La sonnerie retentit dans l'enceinte du lycée, les étudiants fermèrent leurs trousses dans un son commun et s'empressèrent d'engouffrer leurs affaires au fin fond de leurs sacs. Thomas sentit son estomac se tordre de cette délicieuse appréhension, d'un sentiment dangereusement bon. Il jeta un œil à son professeur en papillonnant des cils, l'observa ranger soigneusement ses cours dans sa mallette en cuir, le regard caché par les mèches blondes qui ondulaient le long de son front aussi blanc que la porcelaine.
« Tom, tu manges à la cafétéria ? demanda Minho alors qu'il enfilait une lanière de son sac sur son épaule.
— Je vous y rejoindrai plus tard. Je dois parler au prof. »
Le garçon répondit par un grognement dubitatif, n'attendant pas plus longtemps avant de rejoindre leur groupe d'amis marchant déjà en direction des casiers. La classe se vida rapidement, les chaises rangées de travers, les résidus de gommes sur les tables et les papiers abandonnés au sol semblèrent perdre leur joie excitante et vivante aux yeux de Thomas, dépassé par le silence si soudain qu'avaient laissé les élèves derrière leur passage. Il alla doucement jusqu'au bureau de son professeur, celui-ci ne le remarqua que lorsqu'il s'éclaircit légèrement la voix.

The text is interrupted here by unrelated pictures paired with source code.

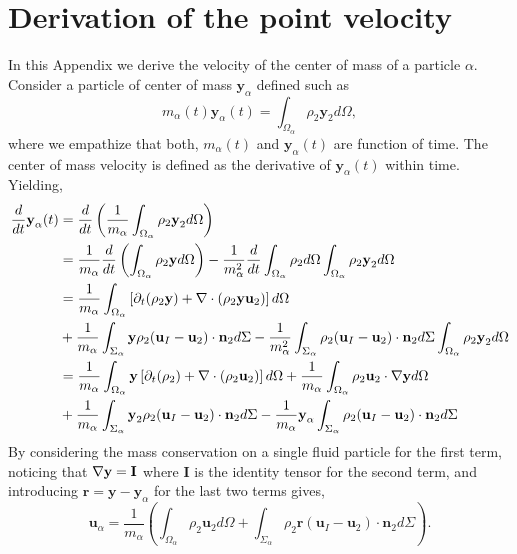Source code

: \section{Derivation of the point velocity}
\label{ap:velocity_definition}
In this Appendix we derive the velocity of the center of mass of a particle $\alpha$. Consider a particle of center of mass $\textbf{y}_\alpha$ defined such as
\begin{equation*}
    m_\alpha(t) \textbf{y}_\alpha(t)
    = \int_{\Omega_\alpha} \rho_2 \textbf{y}_2 d\Omega,
\end{equation*}
where we empathize that both, $m_\alpha(t)$ and $\textbf{y}_\alpha(t)$ are function of time. 
The center of mass velocity is defined as the derivative of $\textbf{y}_\alpha(t)$ within time.
Yielding, 
\begin{align*}
    \frac{d}{d t} \textbf{y}_\alpha (t)
    &=
    \frac{d}{d t} \left(
        \frac{1}{m_\alpha} \int_{\Omega_\alpha} \rho_2 \textbf{y}_2 d\Omega
    \right)\\
    &= \frac{1}{m_\alpha}
    \frac{d}{d t} 
    \left(
        \int_{\Omega_\alpha} \rho_2 \textbf{y} d\Omega
    \right)
    - \frac{1}{m_\alpha^2} \frac{d}{d t} \int_{\Omega_\alpha} \rho_2 d\Omega \int_{\Omega_\alpha} \rho_2 \textbf{y}_2 d\Omega
    \\
    &= \frac{1}{m_\alpha}\int_{\Omega_\alpha} \left[
        \partial_t (\rho_2 \textbf{y}) + \mathbf{\nabla} \cdot\left(\rho_2 \textbf{y}\textbf{u}_2\right) 
    \right]d\Omega \\
    &+ \frac{1}{m_\alpha}\int_{\Sigma_\alpha} \textbf{y} \rho_2(\textbf{u}_I   - \textbf{u}_2) \cdot \textbf{n}_2 d \Sigma
    -  \frac{1}{m_\alpha^2} \int_{\Sigma_\alpha} \rho_2(\textbf{u}_I   - \textbf{u}_2) \cdot \textbf{n}_2 d\Sigma  \int_{\Omega_\alpha} \rho_2 \textbf{y}_2 d\Omega
    \\
    &= \frac{1}{m_\alpha}\int_{\Omega_\alpha} \textbf{y} \left[
    \partial_t (\rho_2) + \mathbf{\nabla} \cdot\left(\rho_2 \textbf{u}_2\right) 
    \right]d\Omega
    + \frac{1}{m_\alpha}\int_{\Omega_\alpha} \rho_2  \textbf{u}_2  \cdot \mathbf{\nabla} \textbf{y} d\Omega \\
    &+ \frac{1}{m_\alpha}\int_{\Sigma_\alpha} \textbf{y}_2 \rho_2 (\textbf{u}_I - \textbf{u}_2) \cdot \textbf{n}_2 d \Sigma
    - \frac{1}{m_\alpha}  \textbf{y}_\alpha \int_{\Sigma_\alpha} \rho_2(\textbf{u}_I   - \textbf{u}_2) \cdot \textbf{n}_2 d\Sigma
\end{align*}
By considering the mass conservation on a single fluid particle for the first term, noticing that $\mathbf{\nabla} \textbf{y} = \textbf{I}$ where $\textbf{I}$ is the identity tensor for the second term, and introducing $\mathbf{r} = \mathbf{y} - \mathbf{y}_\alpha$ for the last two terms gives, 
\begin{equation*}
    \textbf{u}_\alpha
    = \frac{1}{m_\alpha} \left(
        \int_{\Omega_\alpha} \rho_2 \textbf{u}_2 d\Omega
        +  \int_{\Sigma_\alpha} \rho_2 \textbf{r}  (\textbf{u}_I - \textbf{u}_2) \cdot \textbf{n}_2 d\Sigma
    \right).
    \label{eq:vel_def}
\end{equation*}

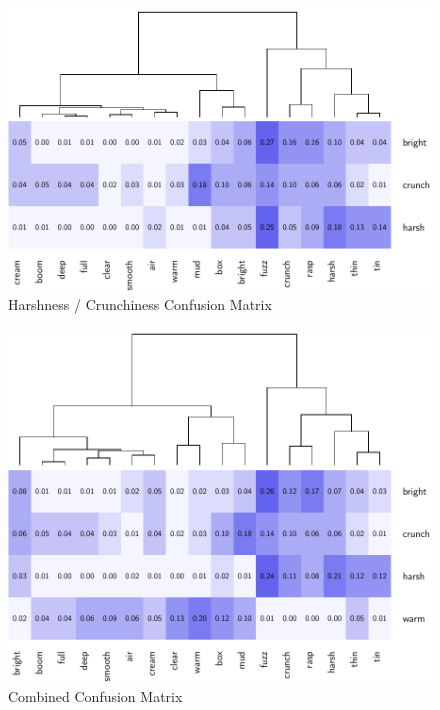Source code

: 		\begin{figure}[h!]
			\centering
			\includegraphics{chapter7/Images/CrunchConfusion.pdf}
			\caption{Harshness / Crunchiness Confusion Matrix}
		\end{figure}

		\begin{figure}[h!]
			\centering
			\includegraphics{chapter7/Images/CombinedConfusion.pdf}
			\caption{Combined Confusion Matrix}
		\end{figure}

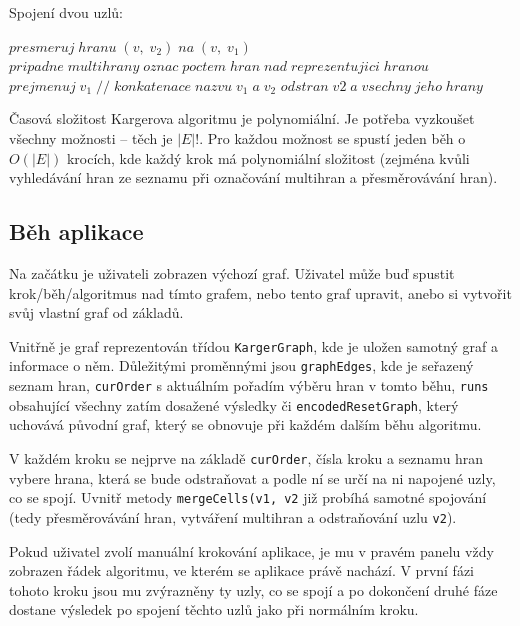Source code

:\documentclass[../projekt.tex]{subfiles}
\begin{document}
\noindent Spojení dvou uzlů: \\

\begin{algorithm}
\caption{$mergeCells(v_1,\; v_2)$}\label{euclid}
\begin{algorithmic}[1]
\State $presmeruj \; hranu \; (v,\; v_2) \; na \; (v,\; v_1)$
\State $pripadne \; multihrany \; oznac \; poctem \; hran \; nad \; reprezentujici \; hranou$
\EndFor
\State $prejmenuj \; v_1 \; // \; konkatenace \; nazvu \; v_1 \; a \; v_2$ 
\State $odstran \; v2 \; a \; vsechny \; jeho \; hrany$ 

\end{algorithmic}
\end{algorithm}

Časová složitost Kargerova algoritmu je polynomiální. Je potřeba vyzkoušet všechny možnosti -- těch je $|E|!$.
Pro každou možnost se spustí jeden běh o $O(|E|)$ krocích, kde každý krok má polynomiální složitost
(zejména kvůli vyhledávání hran ze seznamu při označování multihran a přesměrovávání hran). 

\subsection{Běh aplikace}
Na začátku je uživateli zobrazen výchozí graf. Uživatel může buď spustit krok/běh/algoritmus nad tímto grafem,
nebo tento graf upravit, anebo si vytvořit svůj vlastní graf od základů.

Vnitřně je graf reprezentován třídou \texttt{KargerGraph}, kde je uložen samotný graf a informace o něm.
Důležitými proměnnými jsou \texttt{graphEdges}, kde je seřazený seznam hran, \texttt{curOrder} s aktuálním
pořadím výběru hran v tomto běhu, \texttt{runs} obsahující všechny zatím dosažené výsledky či \texttt{encodedResetGraph},
který uchovává původní graf, který se obnovuje při každém dalším běhu algoritmu.

V každém kroku se nejprve na základě \texttt{curOrder}, čísla kroku a seznamu hran vybere hrana, která se bude odstraňovat a
podle ní se určí na ni napojené uzly, co se spojí. Uvnitř metody \texttt{mergeCells(v1, v2} již probíhá samotné
spojování (tedy přesměrovávání hran, vytváření multihran a odstraňování uzlu \texttt{v2}).

Pokud uživatel zvolí manuální krokování aplikace, je mu v pravém panelu vždy zobrazen řádek algoritmu,
ve kterém se aplikace právě nachází. V první fázi tohoto kroku jsou mu zvýrazněny ty uzly, co se spojí a po dokončení
druhé fáze dostane výsledek po spojení těchto uzlů jako při normálním kroku.
\end{document}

« Edison. Avez-vous encore des questions ? »
Thomas frémit de plaisir à l'écoute de son timbre grave et soyeux, presque onctueux, flexueux, qui le caressait d'une distance chaleureuse, fermement lointaine.
« Je me demandais comment vous vouliez que nous présentions l'évaluation finale... introduisit Thomas, mais l'adulte le coupa bien vite par un claquement de langue.
— Vous avez passé les trois derniers cours à me questionner à ce sujet. Je crois bien que vous savez tout ce que vous devez savoir.
— Oui, mais... réfléchit-il pour contredire. Je me perds parmi toutes ces consignes.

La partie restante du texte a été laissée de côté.